Glashow event visualization: each coloured circle shows an IceCube sensor that was triggered by the event; red circles indicate sensors triggered earlier in time, and green-blue circles indicate sensors triggered later. (Credit: IceCube Collaboration)

Physicists working on the IceCube Neutrino Observatory in Antarctica say they have made the first observation of the Glashow resonance – a process first predicted more than 60 years ago. If confirmed, the observation would provide further confirmation of the Standard Model of particle physics and help astrophysicists understand how astrophysical neutrinos are produced.

In 1959, the theoretical physicist and future Nobel laureate Sheldon Glashow worked out that an electron and an antineutrino could interact via the weak interaction to produce a W boson. Subsequent calculations indicated that this coupling – known as the Glashow resonance – should occur at antineutrino energies of around 6.3 PeV (6.3 x 1015 V). This is well beyond the energies achievable in current or planned particle accelerators, but natural astrophysical phenomena are expected to produce such neutrinos, which could then create a W boson by colliding with an electron here on Earth

IceCube is well-placed to detect such an event because it comprises 86 stings of detectors suspended in holes bored into the Antarctic ice cap. When a neutrino occasionally interacts with the ice, tiny flashes of light are seen by the detectors. However, most interactions are equally probable for neutrinos and antineutrinos, and many neutrino detectors cannot tell which triggered the interaction.

Parity conservation

The need to conserve parity demands that the Glashow resonance be different: “At 6.3 PeV, this peak is only possible if you have an antineutrino interacting with an electron or, in an alternative symmetric world, a neutrino interacting with an antielectron,” explains Lu Lu of the University of Wisconsin-Madison, a senior member of the IceCube team. As a result, measuring the proportion of Glashow resonance events relative to the total number of neutrinos detected from an astronomical event could constrain the ratio of neutrinos to antineutrinos. This in turn could suggest how the neutrinos were produced.

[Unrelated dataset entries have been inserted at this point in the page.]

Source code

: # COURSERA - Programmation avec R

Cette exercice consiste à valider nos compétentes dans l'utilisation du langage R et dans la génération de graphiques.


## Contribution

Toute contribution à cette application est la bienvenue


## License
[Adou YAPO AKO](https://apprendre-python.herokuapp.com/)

Although astrophysical events are expected to produce neutrinos with very high energies, the number of neutrinos drops off following a power law in energy. Catching neutrinos requires a large detector in any case, so catching very high energy neutrinos requires an immense one. IceCube therefore uses a cubic kilometre of ice at the South Pole as its detection medium.

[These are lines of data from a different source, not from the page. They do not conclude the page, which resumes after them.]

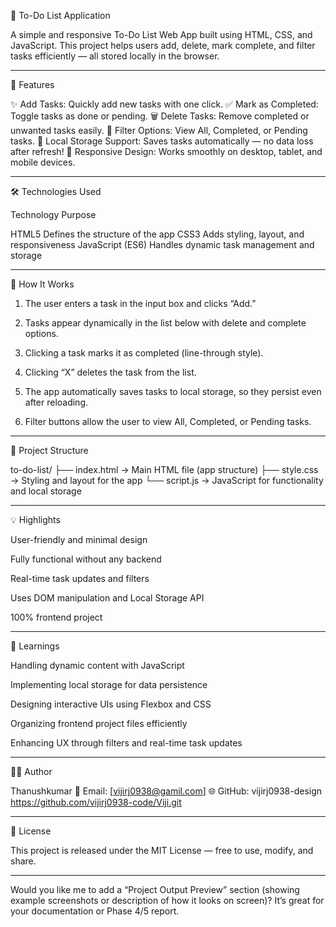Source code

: 📝 To-Do List Application

A simple and responsive To-Do List Web App built using HTML, CSS, and JavaScript.
This project helps users add, delete, mark complete, and filter tasks efficiently — all stored locally in the browser.


---

🚀 Features

✨ Add Tasks: Quickly add new tasks with one click.
✅ Mark as Completed: Toggle tasks as done or pending.
🗑️ Delete Tasks: Remove completed or unwanted tasks easily.
📁 Filter Options: View All, Completed, or Pending tasks.
💾 Local Storage Support: Saves tasks automatically — no data loss after refresh!
📱 Responsive Design: Works smoothly on desktop, tablet, and mobile devices.


---

🛠️ Technologies Used

Technology	Purpose

HTML5	Defines the structure of the app
CSS3	Adds styling, layout, and responsiveness
JavaScript (ES6)	Handles dynamic task management and storage



---

🧩 How It Works

1. The user enters a task in the input box and clicks “Add.”


2. Tasks appear dynamically in the list below with delete and complete options.


3. Clicking a task marks it as completed (line-through style).


4. Clicking “X” deletes the task from the list.


5. The app automatically saves tasks to local storage, so they persist even after reloading.


6. Filter buttons allow the user to view All, Completed, or Pending tasks.




---

📂 Project Structure

to-do-list/
├── index.html   → Main HTML file (app structure)
├── style.css    → Styling and layout for the app
└── script.js    → JavaScript for functionality and local storage


---

💡 Highlights

User-friendly and minimal design

Fully functional without any backend

Real-time task updates and filters

Uses DOM manipulation and Local Storage API

100% frontend project



---

🧠 Learnings

Handling dynamic content with JavaScript

Implementing local storage for data persistence

Designing interactive UIs using Flexbox and CSS

Organizing frontend project files efficiently

Enhancing UX through filters and real-time task updates



---

👨‍💻 Author

Thanushkumar
📧 Email: [vijirj0938@gamil.com]
🌐 GitHub: vijirj0938-design https://github.com/vijirj0938-code/Viji.git


---

🪪 License

This project is released under the MIT License — free to use, modify, and share.


---

Would you like me to add a “Project Output Preview” section (showing example screenshots or description of how it looks on screen)? It’s great for your documentation or Phase 4/5 report.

To search for Glashow resonance collisions in IceCube, the team analysed data taken by the detector between May 2012 and May 2017 using a machine learning algorithm. One event that occurred on 8 December 2016 stood out. The researchers estimate the detectable energy from the event to be 6.05 PeV, which – when losses through undetectable channels are factored in – is consistent with an antineutrino energy of about 6.3 PeV.

Highest energy deposition

The signature from the “early pulses” caused by particles that outrun the light waves in the ice, helped the researchers rule out other possible explanations, such as a cosmic ray muon, and conclude that the event was indeed caused by an astrophysical neutrino.  “This is definitely the highest energy deposition event IceCube has ever recorded from a neutrino,” says Lu. Based on the extremely low background levels expected at this energy, the researchers concluded it was at least 99% likely to be a Glashow event.

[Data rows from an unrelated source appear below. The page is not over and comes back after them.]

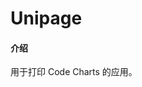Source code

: # Unipage

#### 介绍

用于打印 Code Charts 的应用。


<!-- #### 软件架构


#### 安装教程

1.  xxxx
2.  xxxx
3.  xxxx

#### 使用说明

1.  xxxx
2.  xxxx
3.  xxxx -->
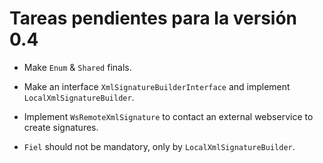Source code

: # Tareas pendientes para la versión 0.4

- Make `Enum` & `Shared` finals.

- Make an interface `XmlSignatureBuilderInterface` and implement `LocalXmlSignatureBuilder`.

- Implement `WsRemoteXmlSignature` to contact an external webservice to create signatures.

- `Fiel` should not be mandatory, only by `LocalXmlSignatureBuilder`.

The researchers are now planning an even bigger detector, called IceCube Gen-2. As well as detecting neutrinos predicted to have even higher energies, the researchers hope this would allow them to detect a statistically significant number of Glashow events, confirming the findings and allowing the phenomenon to be used in astronomy.

Lu is particularly excited by the potential to understand how particles are accelerated by astrophysical processes: “For cosmic rays, it’s too difficult because they deflect everywhere,” she says, “High energy photons interact with the cosmic microwave background; if you don’t have gravitational waves, the only other messenger is the neutrino, and the neutrino-to-antineutrino ratio brings a completely new axis to this game.”

Neutrino physicist David Wark, the UK principal investigator of the Super-Kamiokande detector, is impressed: “People have been trying for 50 years to detect these high-energy astrophysical neutrinos, and so it is astounding that IceCube has finally done it. Just a few years ago they saw the first gold-plated astrophysical neutrinos and now one at a time they’re knocking off all the things we expect to see at these very high energies.” Uncertainties arising partly from the impossibility of calibrating collision energy without extrapolation make him want to see at least one more event to be sure, but he says that the odds of one single detection appearing to be exactly where theory predicts the Glashow resonance are “not large”.

The research is described in Nature.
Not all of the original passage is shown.